23. Salvo o devido respeito, o entendimento segundo o qual no procedimento de autorização de utilização em que seja realizada vistoria não existe prazo legal de decisão é totalmente absurdo, em especial quando referido a propósito de um procedimento definido de forma exaustiva num regime legal que apenas define procedimentos e prazos.
24. A lei define que a autorização de utilização é concedida no prazo de 10 dias, sendo que o momento em que este prazo se inicia varia, consoante estejamos perante um procedimento em que é determinada a realização de vistoria, ou não.
25. Ante o exposto, andou bem o Tribunal ao considerar que se formou ato tácito de deferimento 10 dias úteis após a realização da segunda vistoria, que atestou que a obra se encontrava em conformidade com o projeto aprovado.
26. Na verdade, ao contrário do alegado pela Recorrente não se trata aqui de fazer uma interpretação por analogia, urna vez que a lacuna não existe. O prazo para a emissão do ato está claramente definido na lei, a forma da sua contagem é que difere, havendo ou não recurso à vistoria.
27. Aliás, ainda que assim não fosse, no que não se crê e apenas se admite por razões de raciocínio, não seria possível defender o que defende a Recorrente de que não existe prazo para este procedimento, porquanto a lei define um prazo supletivo quando outro não decorrer da lei, na norma inscrita no artigo 128º do CPA.

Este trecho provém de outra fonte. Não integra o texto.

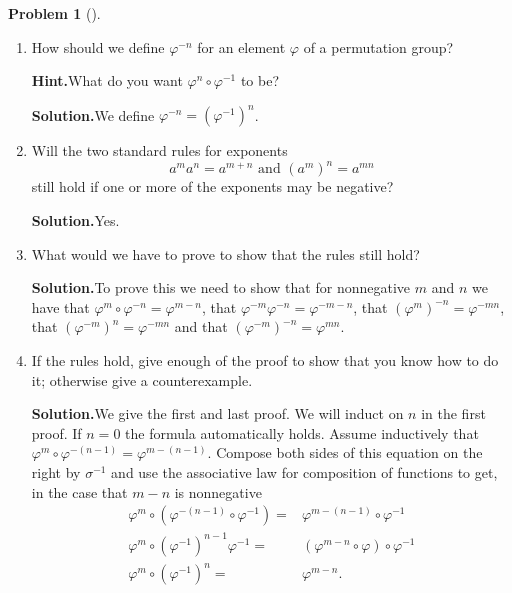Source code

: \documentclass[10pt,]{book}
\theoremstyle{plain}
\theoremstyle{definition}
\newtheorem{activity}[project]{Problem}
\theoremstyle{definition}
\numberwithin{equation}{chapter}
\newcommand{\amp}{&}
\begin{document}
\begin{activity}[]\label{activity-253}
\leavevmode%
\begin{enumerate}[font=\bfseries,label=(\alph*),ref=\alph*]
\item\label{task-182} How should we define \(\varphi^{-n}\) for an element \(\varphi\) of a permutation group?%
\par\medskip\noindent%
\textbf{Hint.}\quad What do you want \(\varphi^n\circ\varphi^{-1}\) to be?%
\par\medskip\noindent%
\textbf{Solution.}\quad We define \(\varphi^{-n}=\left(\varphi^{-1}\right)^n\).%
\item\label{task-183} Will the two standard rules for exponents%
\begin{equation*}
a^ma^n=a^{m+n} \mbox{\ and\ }  (a^m)^n = a^{mn}
\end{equation*}
still hold if one or more of the exponents may be negative?%
\par\medskip\noindent%
\textbf{Solution.}\quad Yes.%
\item\label{task-184} What would we have to prove to show that the rules still hold?%
\par\medskip\noindent%
\textbf{Solution.}\quad To prove this we need to show that for nonnegative \(m\) and \(n\) we have that \(\varphi^m\circ\varphi^{-n} =
\varphi^{m-n}\), that \(\varphi^{-m}\varphi^{-n} = \varphi^{-m-n}\), that \((\varphi^m)^{-n} = \varphi^{-mn}\), that \((\varphi^{-m})^n = \varphi^{-mn}\) and that \((\varphi^{-m})^{-n}= \varphi^{mn}\).%
\item\label{task-185} If the rules hold, give enough of the proof to show that you know how to do it; otherwise give a counterexample.%
\par\medskip\noindent%
\textbf{Solution.}\quad We give the first and last proof. We will induct on \(n\) in the first proof. If \(n=0\) the formula automatically holds. Assume inductively that \(\varphi^m\circ\varphi^{-(n-1)} = \varphi^{m-(n-1)}\). Compose both sides of this equation on the right by \(\sigma^{-1}\) and use the associative law for composition of functions to get, in the case that \(m-n\) is nonnegative%
\begin{align*}
\varphi^m\circ(\varphi^{-(n-1)}\circ\varphi^{-1})  =\amp
\varphi^{m-(n-1)}\circ\varphi^{-1}\\
\varphi^m\circ(\varphi^{-1})^{n-1}\varphi^{-1} =\amp
(\varphi^{m-n}\circ\varphi)\circ\varphi^{-1}\\
\varphi^m\circ(\varphi^{-1})^n  =\amp  \varphi^{m-n}.
\end{align*}

\end{enumerate}
\end{activity}
\end{document}
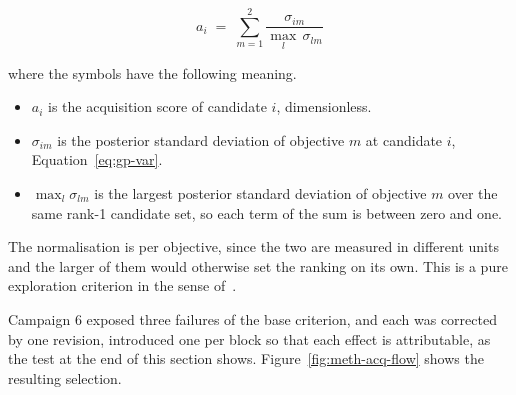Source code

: \begin{equation}
a_i \;=\; \sum_{m=1}^{2} \frac{\sigma_{im}}{\max_{l}\,\sigma_{lm}}
\label{eq:acq-score}
\end{equation}

\noindent where the symbols have the following meaning.

\begin{itemize}
  \item $a_i$ is the acquisition score of candidate $i$, dimensionless.
  \item $\sigma_{im}$ is the posterior standard deviation of objective
        $m$ at candidate $i$, Equation~\eqref{eq:gp-var}.
  \item $\max_l \sigma_{lm}$ is the largest posterior standard deviation
        of objective $m$ over the same rank-1 candidate set, so each term
        of the sum is between zero and one.
\end{itemize}

The normalisation is per objective, since the two are measured
in different units and the larger of them would otherwise set the
ranking on its own. This is a pure exploration criterion in the sense
of~\cite{forrester_book_2008}.

Campaign 6 exposed three failures of the base criterion, and each was
corrected by one revision, introduced one per block so that each effect
is attributable, as the test at the end of this section shows.
Figure~\ref{fig:meth-acq-flow} shows the resulting selection.

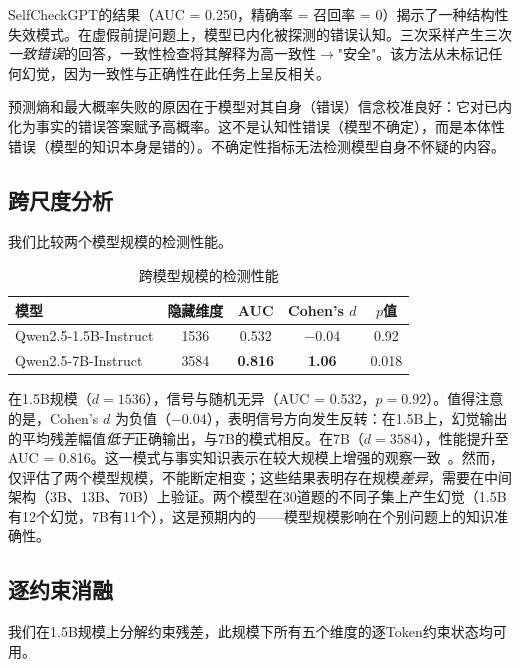 \documentclass[11pt]{ctexart}
\begin{document}
SelfCheckGPT的结果（AUC = 0.250，精确率 = 召回率 = 0）揭示了一种结构性失效模式。在虚假前提问题上，模型已内化被探测的错误认知。三次采样产生三次\textit{一致错误}的回答，一致性检查将其解释为高一致性$\rightarrow$"安全"。该方法从未标记任何幻觉，因为一致性与正确性在此任务上呈反相关。

预测熵和最大概率失败的原因在于模型对其自身（错误）信念校准良好：它对已内化为事实的错误答案赋予高概率。这不是认知性错误（模型不确定），而是本体性错误（模型的知识本身是错的）。不确定性指标无法检测模型自身不怀疑的内容。

\subsection{跨尺度分析}

我们比较两个模型规模的检测性能。

\begin{table}[h]
\centering
\caption{跨模型规模的检测性能}
\label{tab:scale}
\begin{tabular}{lcccc}
\toprule
\textbf{模型} & \textbf{隐藏维度} & \textbf{AUC} & \textbf{Cohen's $d$} & \textbf{$p$值} \\
\midrule
Qwen2.5-1.5B-Instruct & 1536 & 0.532 & $-$0.04 & 0.92 \\
Qwen2.5-7B-Instruct & 3584 & \textbf{0.816} & \textbf{1.06} & 0.018 \\
\bottomrule
\end{tabular}
\end{table}

在1.5B规模（$d = 1536$），信号与随机无异（AUC = 0.532，$p = 0.92$）。值得注意的是，Cohen's $d$ 为负值（$-$0.04），表明信号方向发生反转：在1.5B上，幻觉输出的平均残差幅值\textit{低于}正确输出，与7B的模式相反。在7B（$d = 3584$），性能提升至AUC = 0.816。这一模式与事实知识表示在较大规模上增强的观察一致~\cite{wei2022emergent}。然而，仅评估了两个模型规模，不能断定相变；这些结果表明存在规模\textit{差异}，需要在中间架构（3B、13B、70B）上验证。两个模型在30道题的不同子集上产生幻觉（1.5B有12个幻觉，7B有11个），这是预期内的——模型规模影响在个别问题上的知识准确性。

\subsection{逐约束消融}

我们在1.5B规模上分解约束残差，此规模下所有五个维度的逐Token约束状态均可用。
\end{document}
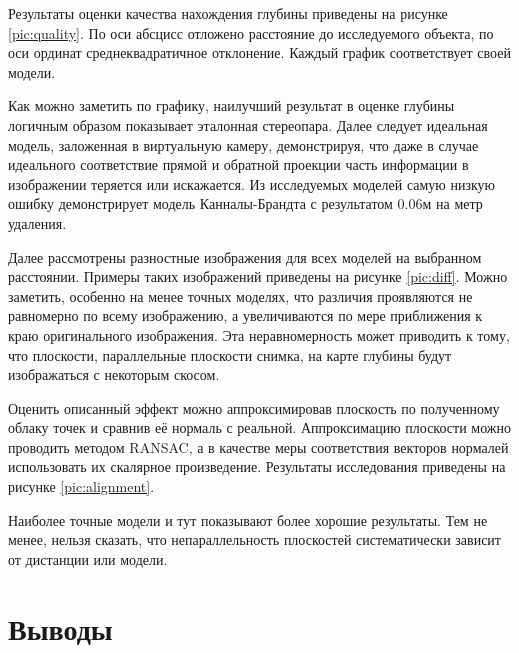 
Результаты оценки качества нахождения глубины приведены на рисунке \ref{pic:quality}. По оси абсцисс отложено расстояние до исследуемого объекта,
по оси ординат среднеквадратичное отклонение. Каждый график соответствует своей модели.

Как можно заметить по графику, наилучший результат в оценке глубины логичным образом показывает эталонная стереопара. Далее следует 
идеальная модель, заложенная в виртуальную камеру, демонстрируя, что даже в случае идеального соответствие прямой и обратной проекции часть 
информации в изображении теряется или искажается. Из исследуемых моделей самую низкую ошибку демонстрирует модель Канналы-Брандта с результатом
0.06м на метр удаления. 

Далее рассмотрены разностные изображения для всех моделей на выбранном расстоянии. Примеры таких изображений приведены на рисунке \ref{pic:diff}.
Можно заметить, особенно на менее точных моделях, что различия проявляются не равномерно по всему изображению, а увеличиваются по мере приближения 
к краю оригинального изображения. Эта неравномерность может приводить к тому, что плоскости, параллельные плоскости снимка, на карте глубины будут 
изображаться с некоторым скосом.



Оценить описанный эффект можно аппроксимировав плоскость по полученному облаку точек и сравнив её нормаль с реальной. Аппроксимацию плоскости можно проводить
методом RANSAC, а в качестве меры соответствия векторов нормалей использовать их скалярное произведение.  
Результаты исследования приведены на рисунке \ref{pic:alignment}.  


Наиболее точные модели и тут показывают более хорошие результаты. Тем не менее, нельзя сказать, что непараллельность плоскостей систематически зависит от 
дистанции или модели. 

\section{Выводы}
\label{conclusion}

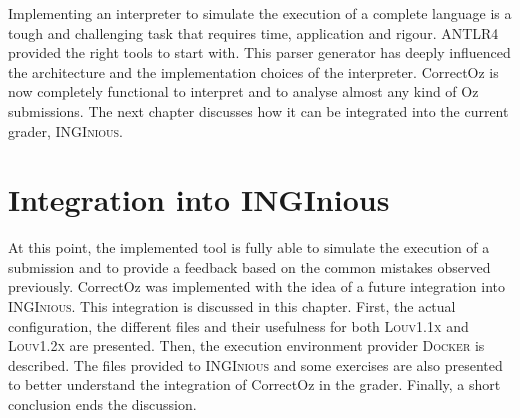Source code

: \documentclass[11pt,a4paper,twoside,openright]{report}
\begin{document}
Implementing an interpreter to simulate the execution of a complete language is 
a tough and challenging task that requires time, application and rigour. 
\textsc{ANTLR4} provided the right tools to start with. This parser generator 
has deeply influenced the architecture and the implementation choices of the 
interpreter. CorrectOz is now completely functional to interpret and to analyse 
almost any kind of Oz submissions. The next chapter discusses how 
it can be integrated into the current grader, \textsc{INGInious}.



\chapter{Integration into INGInious} \label{chap:integration_ingi}
At this point, the implemented tool is fully able to simulate the execution of 
a submission and to provide a feedback based on the common mistakes observed 
previously. CorrectOz was implemented with the idea of a future integration 
into \textsc{INGInious}. This integration is discussed in this chapter. 
First, the actual configuration, the different files and 
their usefulness for both \textsc{Louv1.1x} and \textsc{Louv1.2x} are 
presented. Then, the execution environment provider \textsc{Docker} is 
described. The files provided to \textsc{INGInious} and some exercises 
are also presented to better understand the integration of CorrectOz in the 
grader. Finally, a short conclusion ends the discussion.
\end{document}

28. É, pois, manifesto que andou bem o Tribunal ao considerar o deferimento tácito do pedido de autorização de utilização quanto à alegada revogação do ato tácito de deferimento, resulta do artigo 165º do CPA que a revogação consiste no ato administrativo que determina a cessação dos efeitos de outro ato, por razões de mérito, conveniência ou oportunidade.
29. Logo daqui resulta que nunca o ato tácito de deferimento da autorização de utilização poderia ser objeto de revogação, porquanto não estamos perante um campo em que possa existir revogação, inexistindo qualquer margem de livre apreciação ou discricionariedade que admita essa ponderação de mérito.
30. No procedimento de autorização e utilização a solução administrativa só pode ser uma: a obra está conforme com o projecto e haverá deferimento do pedido; a obra não está conforme com o projecto e não são realizados trabalhos necessários para obter essa conformidade e haverá indeferimento do pedido. É pois um ato vinculado e não um ato que admita uma liberdade de escolha à Administração.
31. Ora, sando assim e tratando-se o campo da revogação dos atos administrativos do campo do mérito, só é possível defender que não é possível haver revogação de atos vinculados, como, aliás, resulta do artigo 167º/1 do CPA.
32. Em face do exposto, resulta pois claro que as situações tratadas nos acórdãos citados não têm paralelo com a presente situação, não podendo aqui ser aplicada tal jurisprudência. A Recorrente não invoca qualquer vício que pudesse afetar a validade do ato tácito, pelo que é manifesto que tais decisões jurisprudenciais não se reportam a situações similares à do presente recurso.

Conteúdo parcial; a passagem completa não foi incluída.